*** DATA IN THIS EXERCISE Section Begins ***

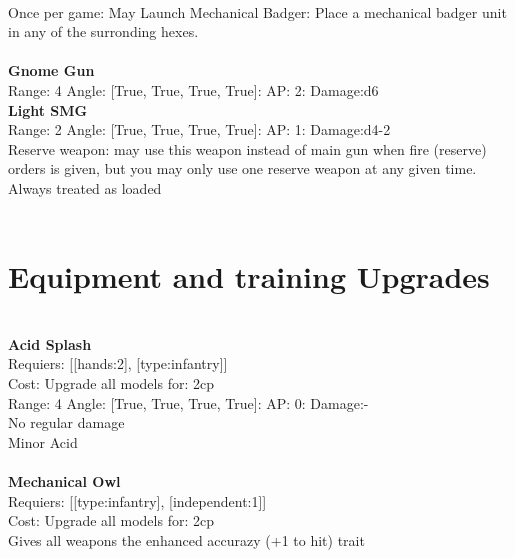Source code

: \ \\
Once per game: May Launch Mechanical Badger: Place a mechanical badger unit in any of the surronding hexes. \\ 

\ \\
{\bf Gnome Gun } \\



Range: 4  Angle: [True, True, True, True]: AP: 2: Damage:d6 \\




{\bf Light SMG } \\



Range: 2  Angle: [True, True, True, True]: AP: 1: Damage:d4-2 \\
Reserve weapon: may use this weapon instead of main gun when fire (reserve) orders is given, but you may only use one reserve weapon at any given time.\\ 
Always treated as loaded\\ 




 
\ \\

\section{Equipment and training Upgrades}\ \\
{\bf Acid Splash } \\

Requiers: [[hands:2], [type:infantry]] \\
Cost: Upgrade all models for: 2cp \\


Range: 4  Angle: [True, True, True, True]: AP: 0: Damage:- \\
No regular damage\\ 
Minor Acid\\ 








\ \\
{\bf Mechanical Owl } \\

Requiers: [[type:infantry], [independent:1]] \\
Cost: Upgrade all models for: 2cp \\
Gives all weapons the enhanced accurazy (+1 to hit) trait\\ 









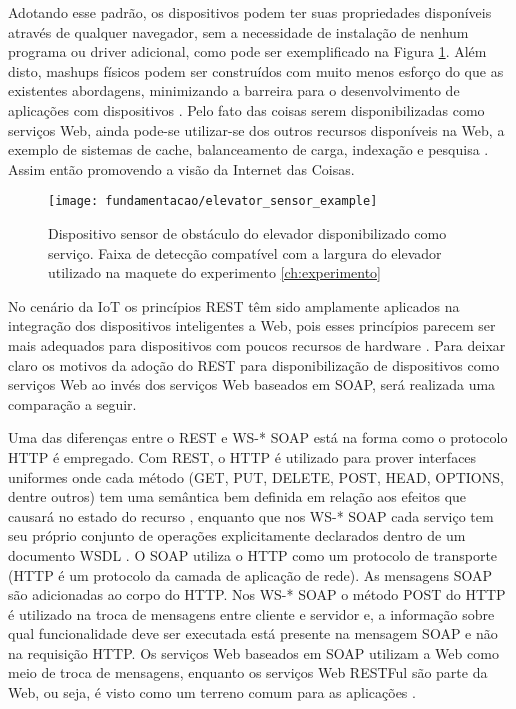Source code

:Adotando esse padrão, os dispositivos podem ter suas propriedades disponíveis através de qualquer navegador, sem a necessidade de instalação de nenhum programa ou driver adicional, como pode ser exemplificado na Figura \ref{fig:dispnavegador}. Além disto, mashups físicos\footnotemark {} podem ser construídos com muito menos esforço do que as existentes abordagens, minimizando a barreira para o desenvolvimento de aplicações com dispositivos \cite{Guinard:2009}. Pelo fato das coisas serem disponibilizadas como serviços Web, ainda pode-se utilizar-se dos outros recursos disponíveis na Web, a exemplo de sistemas de cache, balanceamento de carga, indexação e pesquisa \cite{Franca:2011}. Assim então promovendo a visão da Internet das Coisas.

\begin{figure}[!htb] \centering 
  \centering
  \texttt{[image: fundamentacao/elevator\_sensor\_example]} 
  \caption{Dispositivo sensor de obstáculo do elevador disponibilizado como serviço. Faixa de detecção compatível com a largura do elevador utilizado na maquete do experimento    \ref{ch:experimento}} 
  \label{fig:dispnavegador}
\end{figure}

No cenário da IoT os princípios REST têm sido amplamente aplicados na integração dos dispositivos inteligentes a Web, pois esses princípios parecem ser mais adequados para dispositivos com poucos recursos de hardware \cite{Franca:2011}. Para deixar claro os motivos da adoção do REST para disponibilização de dispositivos como serviços Web ao invés dos serviços Web baseados em SOAP, será realizada uma comparação a seguir.

Uma das diferenças entre o REST e WS-* SOAP está na forma como o protocolo HTTP é empregado. Com REST, o HTTP é utilizado para prover interfaces uniformes onde cada método (GET, PUT, DELETE, POST, HEAD, OPTIONS, dentre outros) tem uma semântica bem definida em relação aos efeitos que causará no estado do recurso \cite{Franca:2011}, enquanto que nos WS-* SOAP cada serviço tem seu próprio conjunto de operações explicitamente declarados dentro de um documento WSDL \cite{Pautasso:2014}. O SOAP utiliza o HTTP como um protocolo de transporte (HTTP é um protocolo da camada de aplicação de rede). As mensagens SOAP são adicionadas ao corpo do HTTP. Nos WS-* SOAP o método POST do HTTP é utilizado na troca de mensagens entre cliente e servidor e, a informação sobre qual funcionalidade deve ser executada está presente na mensagem SOAP e não na requisição HTTP. Os serviços Web baseados em SOAP utilizam a Web como meio de troca de mensagens, enquanto os serviços Web RESTFul são parte da Web, ou seja, é visto como um terreno comum para as aplicações \cite{Franca:2011}.

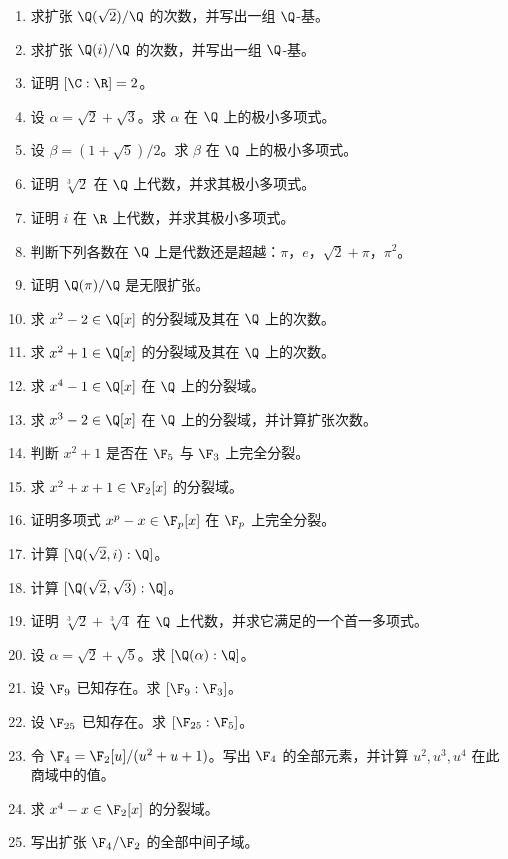 \begin{enumerate}[label=\arabic*., leftmargin=2.5em]
\item \textbf{\basic} 求扩张 $\Q(\sqrt2)/\Q$ 的次数，并写出一组 $\Q$-基。
\item \textbf{\basic} 求扩张 $\Q(i)/\Q$ 的次数，并写出一组 $\Q$-基。
\item \textbf{\basic} 证明 $[\C:\R]=2$。
\item \textbf{\basic} 设 $\alpha=\sqrt2+\sqrt3$。求 $\alpha$ 在 $\Q$ 上的极小多项式。
\item \textbf{\basic} 设 $\beta=(1+\sqrt5)/2$。求 $\beta$ 在 $\Q$ 上的极小多项式。
\item \textbf{\basic} 证明 $\sqrt[3]{2}$ 在 $\Q$ 上代数，并求其极小多项式。
\item \textbf{\basic} 证明 $i$ 在 $\R$ 上代数，并求其极小多项式。
\item \textbf{\basic} 判断下列各数在 $\Q$ 上是代数还是超越：$\pi$，$e$，$\sqrt2+\pi$，$\pi^2$。
\item \textbf{\basic} 证明 $\Q(\pi)/\Q$ 是无限扩张。
\item \textbf{\basic} 求 $x^2-2\in\Q[x]$ 的分裂域及其在 $\Q$ 上的次数。
\item \textbf{\basic} 求 $x^2+1\in\Q[x]$ 的分裂域及其在 $\Q$ 上的次数。
\item \textbf{\basic} 求 $x^4-1\in\Q[x]$ 在 $\Q$ 上的分裂域。
\item \textbf{\basic} 求 $x^3-2\in\Q[x]$ 在 $\Q$ 上的分裂域，并计算扩张次数。
\item \textbf{\basic} 判断 $x^2+1$ 是否在 $\F_5$ 与 $\F_3$ 上完全分裂。
\item \textbf{\basic} 求 $x^2+x+1\in\F_2[x]$ 的分裂域。
\item \textbf{\basic} 证明多项式 $x^p-x\in\F_p[x]$ 在 $\F_p$ 上完全分裂。
\item \textbf{\basic} 计算 $[\Q(\sqrt2,i):\Q]$。
\item \textbf{\basic} 计算 $[\Q(\sqrt2,\sqrt3):\Q]$。
\item \textbf{\basic} 证明 $\sqrt[3]{2}+\sqrt[3]{4}$ 在 $\Q$ 上代数，并求它满足的一个首一多项式。
\item \textbf{\basic} 设 $\alpha=\sqrt2+\sqrt5$。求 $[\Q(\alpha):\Q]$。
\item \textbf{\basic} 设 $\F_9$ 已知存在。求 $[\F_9:\F_3]$。
\item \textbf{\basic} 设 $\F_{25}$ 已知存在。求 $[\F_{25}:\F_5]$。
\item \textbf{\basic} 令 $\F_4=\F_2[u]/(u^2+u+1)$。写出 $\F_4$ 的全部元素，并计算 $u^2,u^3,u^4$ 在此商域中的值。
\item \textbf{\basic} 求 $x^4-x\in\F_2[x]$ 的分裂域。
\item \textbf{\basic} 写出扩张 $\F_4/\F_2$ 的全部中间子域。
\end{enumerate}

*** DATA IN THIS EXERCISE Section Ends ***

Please transcribe the whole listing above exactly, with the images left out.

COMPLETED EXERCISE:
Source code

: \ \\
Once per game: May Launch Mechanical Badger: Place a mechanical badger unit in any of the surronding hexes. \\ 

\ \\
{\bf Gnome Gun } \\



Range: 4  Angle: [True, True, True, True]: AP: 2: Damage:d6 \\




{\bf Light SMG } \\



Range: 2  Angle: [True, True, True, True]: AP: 1: Damage:d4-2 \\
Reserve weapon: may use this weapon instead of main gun when fire (reserve) orders is given, but you may only use one reserve weapon at any given time.\\ 
Always treated as loaded\\ 




 
\ \\

\section{Equipment and training Upgrades}\ \\
{\bf Acid Splash } \\

Requiers: [[hands:2], [type:infantry]] \\
Cost: Upgrade all models for: 2cp \\


Range: 4  Angle: [True, True, True, True]: AP: 0: Damage:- \\
No regular damage\\ 
Minor Acid\\ 








\ \\
{\bf Mechanical Owl } \\

Requiers: [[type:infantry], [independent:1]] \\
Cost: Upgrade all models for: 2cp \\
Gives all weapons the enhanced accurazy (+1 to hit) trait\\ 









Source code

:Adotando esse padrão, os dispositivos podem ter suas propriedades disponíveis através de qualquer navegador, sem a necessidade de instalação de nenhum programa ou driver adicional, como pode ser exemplificado na Figura \ref{fig:dispnavegador}. Além disto, mashups físicos\footnotemark {} podem ser construídos com muito menos esforço do que as existentes abordagens, minimizando a barreira para o desenvolvimento de aplicações com dispositivos \cite{Guinard:2009}. Pelo fato das coisas serem disponibilizadas como serviços Web, ainda pode-se utilizar-se dos outros recursos disponíveis na Web, a exemplo de sistemas de cache, balanceamento de carga, indexação e pesquisa \cite{Franca:2011}. Assim então promovendo a visão da Internet das Coisas.

\begin{figure}[!htb] \centering 
  \centering
  \texttt{[image: fundamentacao/elevator\_sensor\_example]} 
  \caption{Dispositivo sensor de obstáculo do elevador disponibilizado como serviço. Faixa de detecção compatível com a largura do elevador utilizado na maquete do experimento    \ref{ch:experimento}} 
  \label{fig:dispnavegador}
\end{figure}

No cenário da IoT os princípios REST têm sido amplamente aplicados na integração dos dispositivos inteligentes a Web, pois esses princípios parecem ser mais adequados para dispositivos com poucos recursos de hardware \cite{Franca:2011}. Para deixar claro os motivos da adoção do REST para disponibilização de dispositivos como serviços Web ao invés dos serviços Web baseados em SOAP, será realizada uma comparação a seguir.

Uma das diferenças entre o REST e WS-* SOAP está na forma como o protocolo HTTP é empregado. Com REST, o HTTP é utilizado para prover interfaces uniformes onde cada método (GET, PUT, DELETE, POST, HEAD, OPTIONS, dentre outros) tem uma semântica bem definida em relação aos efeitos que causará no estado do recurso \cite{Franca:2011}, enquanto que nos WS-* SOAP cada serviço tem seu próprio conjunto de operações explicitamente declarados dentro de um documento WSDL \cite{Pautasso:2014}. O SOAP utiliza o HTTP como um protocolo de transporte (HTTP é um protocolo da camada de aplicação de rede). As mensagens SOAP são adicionadas ao corpo do HTTP. Nos WS-* SOAP o método POST do HTTP é utilizado na troca de mensagens entre cliente e servidor e, a informação sobre qual funcionalidade deve ser executada está presente na mensagem SOAP e não na requisição HTTP. Os serviços Web baseados em SOAP utilizam a Web como meio de troca de mensagens, enquanto os serviços Web RESTFul são parte da Web, ou seja, é visto como um terreno comum para as aplicações \cite{Franca:2011}.

 \begin{enumerate}[label=\arabic*., leftmargin=2.5em]
\item \textbf{\basic} 求扩张 $\Q(\sqrt2)/\Q$ 的次数，并写出一组 $\Q$-基。
\item \textbf{\basic} 求扩张 $\Q(i)/\Q$ 的次数，并写出一组 $\Q$-基。
\item \textbf{\basic} 证明 $[\C:\R]=2$。
\item \textbf{\basic} 设 $\alpha=\sqrt2+\sqrt3$。求 $\alpha$ 在 $\Q$ 上的极小多项式。
\item \textbf{\basic} 设 $\beta=(1+\sqrt5)/2$。求 $\beta$ 在 $\Q$ 上的极小多项式。
\item \textbf{\basic} 证明 $\sqrt[3]{2}$ 在 $\Q$ 上代数，并求其极小多项式。
\item \textbf{\basic} 证明 $i$ 在 $\R$ 上代数，并求其极小多项式。
\item \textbf{\basic} 判断下列各数在 $\Q$ 上是代数还是超越：$\pi$，$e$，$\sqrt2+\pi$，$\pi^2$。
\item \textbf{\basic} 证明 $\Q(\pi)/\Q$ 是无限扩张。
\item \textbf{\basic} 求 $x^2-2\in\Q[x]$ 的分裂域及其在 $\Q$ 上的次数。
\item \textbf{\basic} 求 $x^2+1\in\Q[x]$ 的分裂域及其在 $\Q$ 上的次数。
\item \textbf{\basic} 求 $x^4-1\in\Q[x]$ 在 $\Q$ 上的分裂域。
\item \textbf{\basic} 求 $x^3-2\in\Q[x]$ 在 $\Q$ 上的分裂域，并计算扩张次数。
\item \textbf{\basic} 判断 $x^2+1$ 是否在 $\F_5$ 与 $\F_3$ 上完全分裂。
\item \textbf{\basic} 求 $x^2+x+1\in\F_2[x]$ 的分裂域。
\item \textbf{\basic} 证明多项式 $x^p-x\in\F_p[x]$ 在 $\F_p$ 上完全分裂。
\item \textbf{\basic} 计算 $[\Q(\sqrt2,i):\Q]$。
\item \textbf{\basic} 计算 $[\Q(\sqrt2,\sqrt3):\Q]$。
\item \textbf{\basic} 证明 $\sqrt[3]{2}+\sqrt[3]{4}$ 在 $\Q$ 上代数，并求它满足的一个首一多项式。
\item \textbf{\basic} 设 $\alpha=\sqrt2+\sqrt5$。求 $[\Q(\alpha):\Q]$。
\item \textbf{\basic} 设 $\F_9$ 已知存在。求 $[\F_9:\F_3]$。
\item \textbf{\basic} 设 $\F_{25}$ 已知存在。求 $[\F_{25}:\F_5]$。
\item \textbf{\basic} 令 $\F_4=\F_2[u]/(u^2+u+1)$。写出 $\F_4$ 的全部元素，并计算 $u^2,u^3,u^4$ 在此商域中的值。
\item \textbf{\basic} 求 $x^4-x\in\F_2[x]$ 的分裂域。
\item \textbf{\basic} 写出扩张 $\F_4/\F_2$ 的全部中间子域。
\end{enumerate}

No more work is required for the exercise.